PrologueWhat we are doing, and why we're doing it!
Several members of Barb's extended family are located in southern Alberta and Saskatchewan. Our route across the plains would take us through Calgary Alberta to Lethbridge, Medicine Hat and Regina in Saskatchewan.
As we drove through pouring rain just past Calgary, the alternating high/low tones of the emergency broadcast system sounded an alert. It was a warning of flooding in Lethbridge, our next destination. The incessant downpour was getting more than irritating, it was getting seriously disconcerting.
As it turned out, our visit to Lethbridge didn't take us near the Old Man River where the flooding was happening. We even had a little sunshine as we parked the motorhomes to visit Danny Christie, a cousin on Barb's father's side. After a short visit, we spent our last night in the company of Nelson & Gilda before continuing east.
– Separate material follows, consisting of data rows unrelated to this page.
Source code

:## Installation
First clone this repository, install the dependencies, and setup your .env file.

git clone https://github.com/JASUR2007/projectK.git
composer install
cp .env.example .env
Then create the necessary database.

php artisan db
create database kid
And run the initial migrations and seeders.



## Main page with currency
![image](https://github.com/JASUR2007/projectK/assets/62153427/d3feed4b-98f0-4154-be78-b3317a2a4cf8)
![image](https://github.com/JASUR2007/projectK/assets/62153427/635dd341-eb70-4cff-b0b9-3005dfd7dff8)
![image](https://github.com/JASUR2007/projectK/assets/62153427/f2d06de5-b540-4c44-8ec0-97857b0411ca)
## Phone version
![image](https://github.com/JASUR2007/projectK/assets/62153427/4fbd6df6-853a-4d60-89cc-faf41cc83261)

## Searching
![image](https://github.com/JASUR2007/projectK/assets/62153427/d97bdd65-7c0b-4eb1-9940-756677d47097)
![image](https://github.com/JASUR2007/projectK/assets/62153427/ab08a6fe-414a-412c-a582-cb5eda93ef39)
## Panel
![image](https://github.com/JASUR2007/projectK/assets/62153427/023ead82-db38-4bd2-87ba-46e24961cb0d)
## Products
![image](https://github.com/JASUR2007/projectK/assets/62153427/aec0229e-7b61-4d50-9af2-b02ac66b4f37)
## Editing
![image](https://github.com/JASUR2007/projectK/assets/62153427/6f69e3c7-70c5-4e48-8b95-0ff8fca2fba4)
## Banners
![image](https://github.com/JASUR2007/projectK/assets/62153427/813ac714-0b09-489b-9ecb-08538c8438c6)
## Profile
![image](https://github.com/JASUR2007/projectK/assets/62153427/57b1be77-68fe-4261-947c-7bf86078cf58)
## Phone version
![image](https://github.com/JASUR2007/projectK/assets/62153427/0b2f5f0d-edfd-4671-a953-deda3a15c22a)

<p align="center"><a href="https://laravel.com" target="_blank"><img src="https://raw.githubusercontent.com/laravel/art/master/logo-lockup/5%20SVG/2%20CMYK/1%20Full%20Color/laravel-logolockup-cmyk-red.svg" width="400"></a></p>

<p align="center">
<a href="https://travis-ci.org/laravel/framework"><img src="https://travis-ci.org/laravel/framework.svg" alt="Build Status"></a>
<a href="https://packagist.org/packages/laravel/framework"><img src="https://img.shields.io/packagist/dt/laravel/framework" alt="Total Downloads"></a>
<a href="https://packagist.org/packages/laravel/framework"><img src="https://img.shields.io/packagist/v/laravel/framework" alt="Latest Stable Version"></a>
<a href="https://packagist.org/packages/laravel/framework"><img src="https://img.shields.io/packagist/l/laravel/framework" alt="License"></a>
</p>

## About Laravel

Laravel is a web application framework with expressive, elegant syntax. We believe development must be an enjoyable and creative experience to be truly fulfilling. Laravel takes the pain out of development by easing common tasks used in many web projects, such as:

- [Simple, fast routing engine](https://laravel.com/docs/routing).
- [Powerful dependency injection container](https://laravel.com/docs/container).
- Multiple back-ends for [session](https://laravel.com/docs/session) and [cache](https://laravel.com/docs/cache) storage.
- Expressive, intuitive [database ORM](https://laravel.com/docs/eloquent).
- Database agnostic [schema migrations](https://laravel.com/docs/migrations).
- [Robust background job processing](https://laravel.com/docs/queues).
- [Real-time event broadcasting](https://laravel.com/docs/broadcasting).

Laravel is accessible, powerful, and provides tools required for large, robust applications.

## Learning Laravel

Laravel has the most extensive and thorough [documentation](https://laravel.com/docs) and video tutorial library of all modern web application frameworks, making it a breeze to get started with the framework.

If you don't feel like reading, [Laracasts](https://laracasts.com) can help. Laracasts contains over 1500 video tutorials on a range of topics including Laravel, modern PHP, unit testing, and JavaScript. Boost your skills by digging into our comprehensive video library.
Our next destination was Medicine Hat in Saskatchewan. While once again driving through the rain, we heard an encore of the emergency broadcast system. This time the warning was for flooding in Medicine Hat. It seems we were traveling in the same direction as the storm as it rolled across the plains.
Our hosts in Medicine Hat were Uncle Al and Maudie. Once again, the rains stopped when we were visiting. We spent two days visiting, during which we got a tour of the town and surrounding areas. This time, we did get a chance to see areas that were flooding. It's odd (for someone from California) to see rivers rise past their banks under sunny skies.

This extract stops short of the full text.